FIG. 3 is an exploded perspective view of the curved tube discharge lamp housing device of the present invention.

FIG. 4 is an explanatory view of scattered light of a lamp house for a curved tube discharge lamp of the present invention.

FIG. 5 is a sectional view of a conventional curved tube discharge lamp (ultra high pressure mercury lamp).

FIG. 6 is a plan view of a conventional curved tube discharge lamp housing device.

FIG. 7 is a side sectional view of a conventional curved tube discharge lamp housing device.

[Explanation of symbols]

1 lamp house, 1a disk, 1b human shaped projection, 1c counterbore, 1e sector, 1L, 1R
‥ Left and right passage, 1m ‥‥ flat part, 2 ‥‥ shoe-shaped counterbore part,
M tube discharge lamp, 3 base, 4 holder, 5 mm
Correction filter, 6 ‥‥ face plate, 7 ‥‥ socket

Claims (3)

[Claims] 1. A lamp house for a curved tube discharge lamp having a lamp housing in which a discharge portion of a curved tube discharge lamp is housed and which has a substantially horseshoe-shaped counterbore serving as a cooling water channel, A lamp house for a curved tube discharge lamp, characterized in that a reflecting plate is provided for radiating light radiated from a side surface direction to a rear surface direction of the curved tube discharge lamp accommodated in the accommodating portion. 2. The reflecting plate formed in the lamp housing portion has a plurality of fan-shaped portions radially divided from the center of the horseshoe-shaped counterbore, and a concave mirror is formed in a radial direction of the plurality of fan-shaped portions.

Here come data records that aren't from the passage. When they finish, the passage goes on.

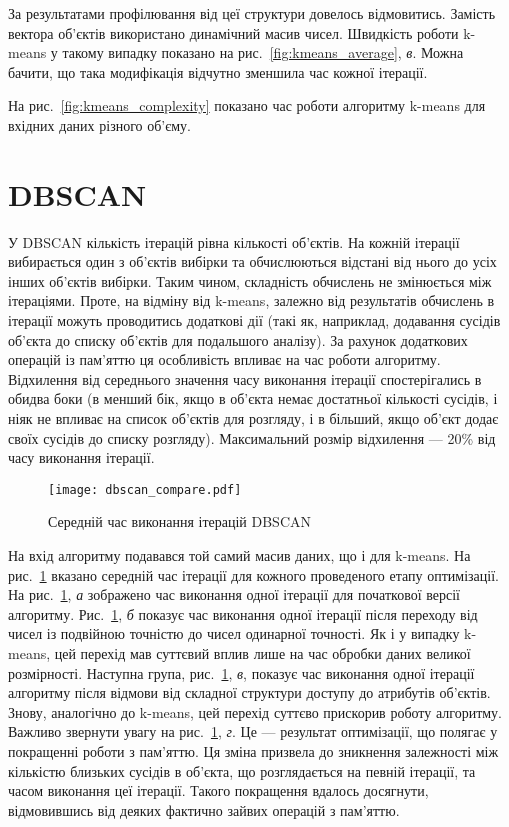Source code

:                 За результатами профілювання від цеї структури довелось відмовитись. Замість вектора об’єктів використано динамічний масив чисел. Швидкість роботи k-means у такому випадку показано на рис.~\ref{fig:kmeans_average}, \emph{в}. Можна бачити, що така модифікація відчутно  зменшила час кожної ітерації.
                
                На рис.~\ref{fig:kmeans_complexity} показано час роботи алгоритму k-means для вхідних даних різного об’єму.
                
            \section{DBSCAN}
                У DBSCAN кількість ітерацій рівна кількості об’єктів. На кожній ітерації вибирається один з об’єктів вибірки та обчислюються відстані від нього до усіх інших об’єктів вибірки. Таким чином, складність обчислень не змінюється між ітераціями. Проте, на відміну від k-means, залежно від результатів обчислень в ітерації можуть проводитись додаткові дії (такі як, наприклад, додавання сусідів об’єкта до списку об’єктів для подальшого аналізу). За рахунок додаткових операцій із пам’яттю ця особливість впливає на час роботи алгоритму. Відхилення від середнього значення часу виконання ітерації спостерігались в обидва боки (в менший бік, якщо в об’єкта немає достатньої кількості сусідів, і ніяк не впливає на список об’єктів для розгляду, і в більший, якщо об’єкт додає своїх сусідів до списку розгляду). Максимальний розмір відхилення --- 20\% від часу виконання ітерації.
                
                \begin{figure}
                    \centering
                    \texttt{[image: dbscan\_compare.pdf]}
                    \caption{Середній час виконання ітерацій DBSCAN}\label{fig:dbscan_compare}
                \end{figure}
                
                На вхід алгоритму подавався той самий масив даних, що і для k-means. На рис.~\ref{fig:dbscan_compare} вказано середній час ітерації для кожного проведеного етапу оптимізації. На рис.~\ref{fig:dbscan_compare}, \emph{а} зображено час виконання одної ітерації для початкової версії алгоритму. Рис.~\ref{fig:dbscan_compare}, \emph{б} показує час виконання одної ітерації після переходу від чисел із подвійною точністю до чисел одинарної точності. Як і у випадку k-means, цей перехід мав суттєвий вплив лише на час обробки даних великої розмірності. Наступна група, рис.~\ref{fig:dbscan_compare}, \emph{в}, показує час виконання одної ітерації алгоритму після відмови від складної структури доступу до атрибутів об’єктів. Знову, аналогічно до k-means, цей перехід суттєво прискорив роботу алгоритму. Важливо звернути увагу на рис.~\ref{fig:dbscan_compare}, \emph{г}. Це --- результат оптимізації, що полягає у покращенні роботи з пам’яттю. Ця зміна призвела до зникнення залежності між кількістю близьких сусідів в об’єкта, що розглядається на певній ітерації, та часом виконання цеї ітерації. Такого покращення вдалось досягнути, відмовившись від деяких фактично зайвих операцій з пам’яттю.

The lamp house for a curved tube discharge lamp according to claim 1, wherein the lamp house is formed. 3. The reflecting plate surface on the back side of the curved tube discharge lamp disposed in the horseshoe-shaped counterbore of the reflecting plate formed in the lamp housing portion is radiated from the curved tube discharge lamp. 2. The lamp house for a curved tube discharge lamp according to claim 1, wherein the heat energy is not reflected forward.